I remembered this quote when reading My Milk Glass Heart's comments on what her father expected of her following my Teachers post below: don't get arrested, don't get pregnant, and get good grades. My parents expected the same of me. Looking back now, none of these requirements are the signs of an overcontrolling parent. They are pretty much common sense. That led to me remembering Mr. Galston's three things to avoid poverty. (And a small glimpse into the connections my mind makes. So, of course I have to discuss it right this minute. On my blog.)
It seems so easy, doesn't it? Finish high school? Don't get pregnant unless you are married? Don't get married until after 20? Done, done, and done. (Matter of fact, still not married!) And I'm not in poverty. So I fit the rule, as do all of my friends. I have no personal experience with teen pregnancy. There were a few girls who I graduated high school with who were pregnant our senior year, but I wasn't close with any of them, and now it's just bizarre to me to see their photos on Facebook of their senior year age child graduating from high school when I still don't have children. My sisters also managed to get past the age of 20 before getting pregnant (one still has no kids, my other sister had her first at 30), and shockingly, my brother also managed to wait to have children until he got married at 22. We all did it. They also all made it through high school and into at least some college. As I mentioned before, I have one sister who is an attorney like me, so she and I are the ones who made it the farthest formal educationwise. But, with or despite formal education (which doesn't particularly matter for some people), all of us kids have done just fine for ourselves.

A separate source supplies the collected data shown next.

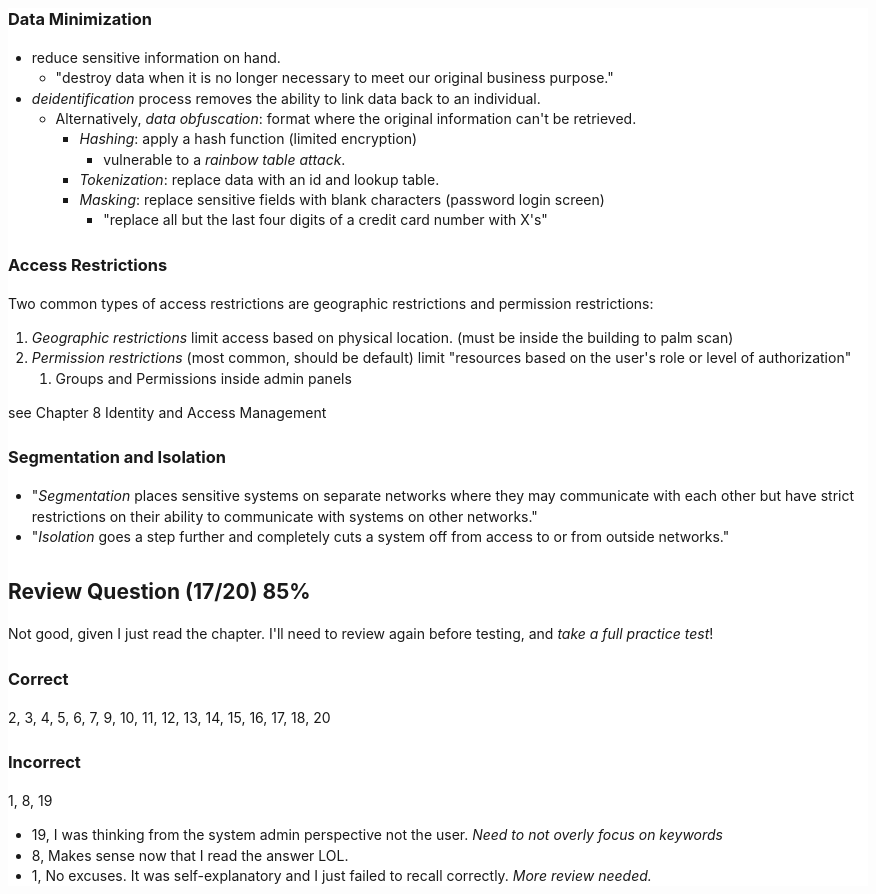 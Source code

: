 ### Data Minimization
- reduce sensitive information on hand.
	- "destroy data when it is no longer necessary to meet our original business purpose."
- *deidentification* process removes the ability to link data back to an individual.
	- Alternatively, *data obfuscation*: format where the original information can't be retrieved.
		- *Hashing*: apply a hash function (limited encryption)
			- vulnerable to a *rainbow table attack*.
		- *Tokenization*: replace data with an id and lookup table.
		- *Masking*: replace sensitive fields with blank characters (password login screen)
			- "replace all but the last four digits of a credit card number with X's"

### Access Restrictions
Two common types of access restrictions are geographic restrictions and permission restrictions:
1. *Geographic restrictions* limit access based on physical location. (must be inside the building to palm scan)
2. *Permission restrictions* (most common, should be default) limit "resources based on the user's role or level of authorization"
	1. Groups and Permissions inside admin panels

see Chapter 8 Identity and Access Management 

### Segmentation and Isolation
- "*Segmentation* places sensitive systems on separate networks where they may communicate with each other but have strict restrictions on their ability to communicate with systems on other networks." 
- "*Isolation* goes a step further and completely cuts a system off from access to or from outside networks."


## Review Question (17/20) 85%
Not good, given I just read the chapter. I'll need to review again before testing, and *take a full practice test*!

### Correct
2, 3, 4, 5, 6, 7, 9, 10, 11, 12, 13, 14, 15, 16, 17, 18, 20

### Incorrect
1, 8, 19

- 19, I was thinking from the system admin perspective not the user. *Need to not overly focus on keywords*
- 8, Makes sense now that I read the answer LOL.
- 1, No excuses. It was self-explanatory and I just failed to recall correctly. *More review needed.*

My only real experience with teenage mothers is from television. (I guess maybe I live in a bubble.) But when I see 16 and 17 year olds having babies on television (in 16 & Pregnant, Teen Mom, or any of those types of candid reality shows), I get nothing but depressed. I remember being 16 or 17 years old. I had no worries other than trying to outdo M (my main academic rival, who ended up being Valedictorian, but I got the more prized Most Likely to Succeed vote) on tests or how I could get my dad to allow me to stay out past midnight with my boyfriend. (Generally that answer was a big fat no, because "nothing good happens after midnight." I've also found this bit of advice to be true, even into my 30s.) Babies are so much work. I just get sad for these girls because while their entire life isn't shot, they've made it so much harder upon themselves. You can't go away to college and live in the dorms when you have a baby, or pick up and move across the country for a new job, or go out and party all carefree. Babies are just so much work. So, it's easy to see why having one too early can lead to poverty. It's also easy to see how not graduating from high school can lead to poverty. It's also easy to see how getting married too soon can lead to poverty, since marriage can often lead to babies too early.
So, I like Galston's advice. I think we should plaster it all over the walls at every high school in the country.